§ **Exercise requirements**
The entries are to be reproduced verbatim, and their pictures left out.

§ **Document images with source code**
────────────────────────────────────────

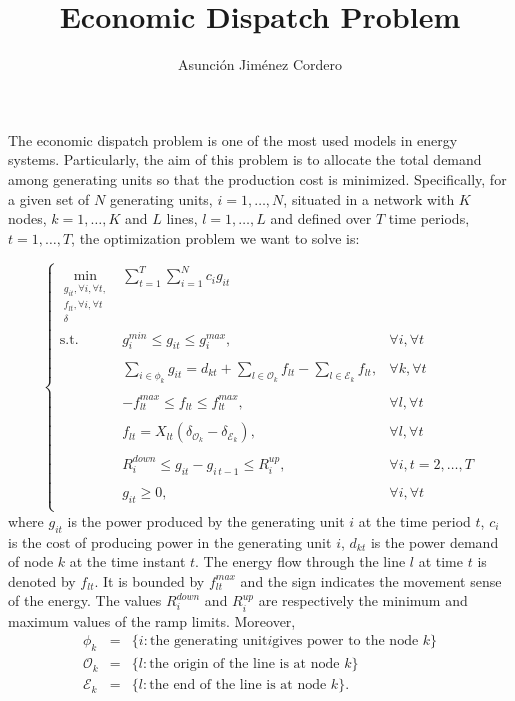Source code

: \documentclass[a4paper,12pt]{article}
\begin{document}
\title{\bf Economic Dispatch Problem}
\author{Asunci\'on Jim\'enez Cordero}
    \date{}
  \maketitle
  
  The economic dispatch problem is one of the most used models in energy systems. Particularly, the aim of this problem is to allocate the total demand among generating units so that the production cost is minimized. Specifically, for a given set of $N$ generating units, $i = 1, \ldots, N$, situated in a network with $K$ nodes, $k = 1, \ldots, K$ and $L$ lines, $l = 1, \ldots, L$ and defined over $T$ time periods, $t = 1, \ldots, T$, the optimization problem we want to solve is:

  \begin{equation}\label{eq: unit commitment problem}
\left\{\begin{array}{lll}
  \min\limits_{\substack{g_{it},\forall i, \forall t,\\
  f_{lt}, \forall i, \forall t\\
  \delta}} &\sum\limits_{t = 1}^T\sum\limits_{i = 1}^N c_ig_{it}&\\
  \text{s.t.} &g_i^{min}\leq g_{it} \leq g_i^{max}, &\forall i, \forall t\\
  \\
  & \sum\limits_{i\in \phi_k} g_{it} = d_{kt} + \sum\limits_{l\in \mathcal{O}_k} f_{lt} - \sum\limits_{l\in \mathcal{E}_k} f_{lt}, &\forall k, \forall t\\
  \\
  & -f_{lt}^{max} \leq f_{lt} \leq f_{lt}^{max}, & \forall l, \forall t\\
  \\
  & f_{lt} = X_{lt}(\delta_{\mathcal{O}_k} - \delta_{\mathcal{E}_k}), & \forall l, \forall t\\
  \\
  & R_i^{down} \leq g_{it} - g_{i\,t-1}\leq R_i^{up}, & \forall i, t = 2, \ldots, T\\
  \\
  & g_{it}\geq 0, & \forall i, \forall t\\
  \end{array}\right.
  \end{equation}
  \noindent where $g_{it}$ is the power produced by the generating unit $i$ at the time period $t$, $c_i$ is the cost of producing power in the generating unit $i$, $d_{kt}$ is the power demand of node $k$ at the time instant $t$. The energy flow through the line $l$ at time $t$ is denoted by $f_{lt}$. It is bounded by $f_{lt}^{max}$ and the sign indicates the movement sense of the energy. The values $R_i^{down}$ and $R_i^{up}$ are respectively the minimum and maximum values of the ramp limits. Moreover,
  \begin{eqnarray*}
  \phi_k &=& \{i: \text{the generating unit} i \text{gives power to the node } k\}\\
  \mathcal{O}_k &=& \{l: \text{the origin of the line is at node } k\}\\
    \mathcal{E}_k &=& \{l: \text{the end of the line is at node } k\}.\\
  \end{eqnarray*}
 
\end{document}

────────────────────────────────────────

§ **Exercise answer**
Source code

: \documentclass[a4paper,12pt]{article}
\begin{document}
\title{\bf Economic Dispatch Problem}
\author{Asunci\'on Jim\'enez Cordero}
    \date{}
  \maketitle
  
  The economic dispatch problem is one of the most used models in energy systems. Particularly, the aim of this problem is to allocate the total demand among generating units so that the production cost is minimized. Specifically, for a given set of $N$ generating units, $i = 1, \ldots, N$, situated in a network with $K$ nodes, $k = 1, \ldots, K$ and $L$ lines, $l = 1, \ldots, L$ and defined over $T$ time periods, $t = 1, \ldots, T$, the optimization problem we want to solve is:

  \begin{equation}\label{eq: unit commitment problem}
\left\{\begin{array}{lll}
  \min\limits_{\substack{g_{it},\forall i, \forall t,\\
  f_{lt}, \forall i, \forall t\\
  \delta}} &\sum\limits_{t = 1}^T\sum\limits_{i = 1}^N c_ig_{it}&\\
  \text{s.t.} &g_i^{min}\leq g_{it} \leq g_i^{max}, &\forall i, \forall t\\
  \\
  & \sum\limits_{i\in \phi_k} g_{it} = d_{kt} + \sum\limits_{l\in \mathcal{O}_k} f_{lt} - \sum\limits_{l\in \mathcal{E}_k} f_{lt}, &\forall k, \forall t\\
  \\
  & -f_{lt}^{max} \leq f_{lt} \leq f_{lt}^{max}, & \forall l, \forall t\\
  \\
  & f_{lt} = X_{lt}(\delta_{\mathcal{O}_k} - \delta_{\mathcal{E}_k}), & \forall l, \forall t\\
  \\
  & R_i^{down} \leq g_{it} - g_{i\,t-1}\leq R_i^{up}, & \forall i, t = 2, \ldots, T\\
  \\
  & g_{it}\geq 0, & \forall i, \forall t\\
  \end{array}\right.
  \end{equation}
  \noindent where $g_{it}$ is the power produced by the generating unit $i$ at the time period $t$, $c_i$ is the cost of producing power in the generating unit $i$, $d_{kt}$ is the power demand of node $k$ at the time instant $t$. The energy flow through the line $l$ at time $t$ is denoted by $f_{lt}$. It is bounded by $f_{lt}^{max}$ and the sign indicates the movement sense of the energy. The values $R_i^{down}$ and $R_i^{up}$ are respectively the minimum and maximum values of the ramp limits. Moreover,
  \begin{eqnarray*}
  \phi_k &=& \{i: \text{the generating unit} i \text{gives power to the node } k\}\\
  \mathcal{O}_k &=& \{l: \text{the origin of the line is at node } k\}\\
    \mathcal{E}_k &=& \{l: \text{the end of the line is at node } k\}.\\
  \end{eqnarray*}
 
\end{document}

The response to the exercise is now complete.